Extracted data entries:
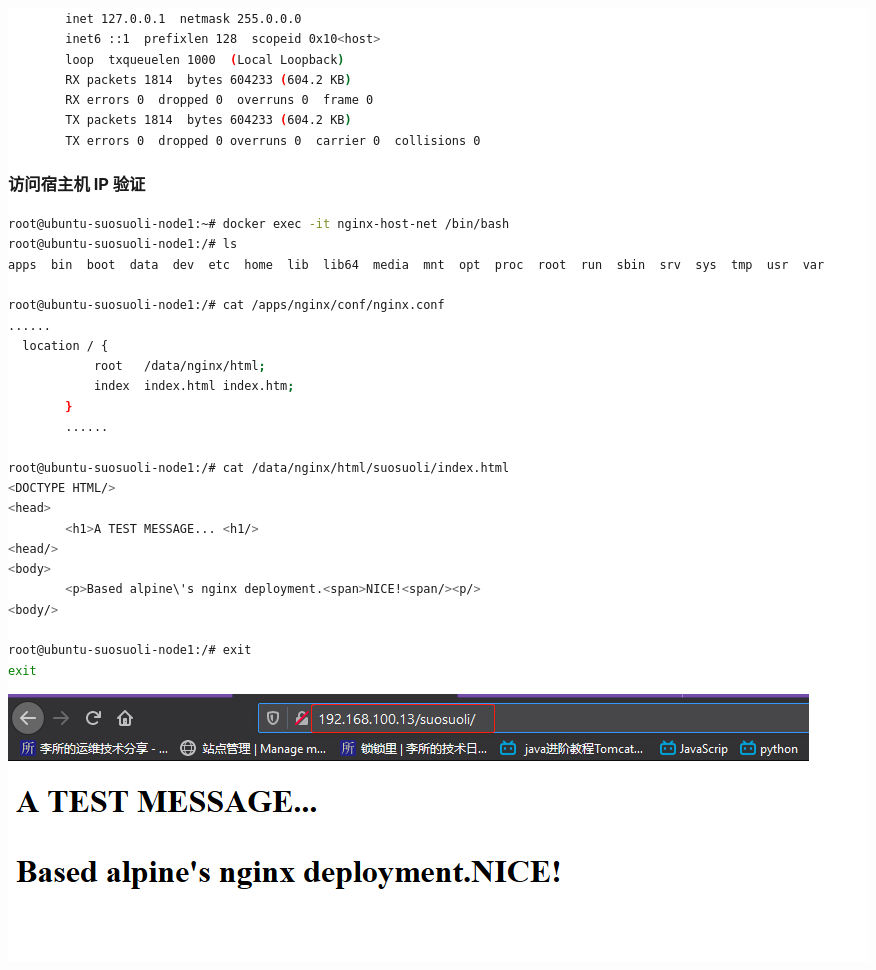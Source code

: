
```bash
        inet 127.0.0.1  netmask 255.0.0.0
        inet6 ::1  prefixlen 128  scopeid 0x10<host>
        loop  txqueuelen 1000  (Local Loopback)
        RX packets 1814  bytes 604233 (604.2 KB)
        RX errors 0  dropped 0  overruns 0  frame 0
        TX packets 1814  bytes 604233 (604.2 KB)
        TX errors 0  dropped 0 overruns 0  carrier 0  collisions 0
```

### 访问宿主机 IP 验证

```bash
root@ubuntu-suosuoli-node1:~# docker exec -it nginx-host-net /bin/bash
root@ubuntu-suosuoli-node1:/# ls
apps  bin  boot  data  dev  etc  home  lib  lib64  media  mnt  opt  proc  root  run  sbin  srv  sys  tmp  usr  var

root@ubuntu-suosuoli-node1:/# cat /apps/nginx/conf/nginx.conf
......
  location / {
            root   /data/nginx/html;
            index  index.html index.htm;
        }
        ......

root@ubuntu-suosuoli-node1:/# cat /data/nginx/html/suosuoli/index.html
<DOCTYPE HTML/>
<head>
        <h1>A TEST MESSAGE... <h1/>
<head/>
<body>
        <p>Based alpine\'s nginx deployment.<span>NICE!<span/><p/>
<body/>

root@ubuntu-suosuoli-node1:/# exit
exit
```

![](png/2020-02-27-14-15-08.png)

* YOUR GOAL *
The records above must be retyped exactly. Please omit the pictures.

* ANSWER FOR THIS EXERCISE *
Source code

:
```bash
        inet 127.0.0.1  netmask 255.0.0.0
        inet6 ::1  prefixlen 128  scopeid 0x10<host>
        loop  txqueuelen 1000  (Local Loopback)
        RX packets 1814  bytes 604233 (604.2 KB)
        RX errors 0  dropped 0  overruns 0  frame 0
        TX packets 1814  bytes 604233 (604.2 KB)
        TX errors 0  dropped 0 overruns 0  carrier 0  collisions 0
```

### 访问宿主机 IP 验证

```bash
root@ubuntu-suosuoli-node1:~# docker exec -it nginx-host-net /bin/bash
root@ubuntu-suosuoli-node1:/# ls
apps  bin  boot  data  dev  etc  home  lib  lib64  media  mnt  opt  proc  root  run  sbin  srv  sys  tmp  usr  var

root@ubuntu-suosuoli-node1:/# cat /apps/nginx/conf/nginx.conf
......
  location / {
            root   /data/nginx/html;
            index  index.html index.htm;
        }
        ......

root@ubuntu-suosuoli-node1:/# cat /data/nginx/html/suosuoli/index.html
<DOCTYPE HTML/>
<head>
        <h1>A TEST MESSAGE... <h1/>
<head/>
<body>
        <p>Based alpine\'s nginx deployment.<span>NICE!<span/><p/>
<body/>

root@ubuntu-suosuoli-node1:/# exit
exit
```

![](png/2020-02-27-14-15-08.png)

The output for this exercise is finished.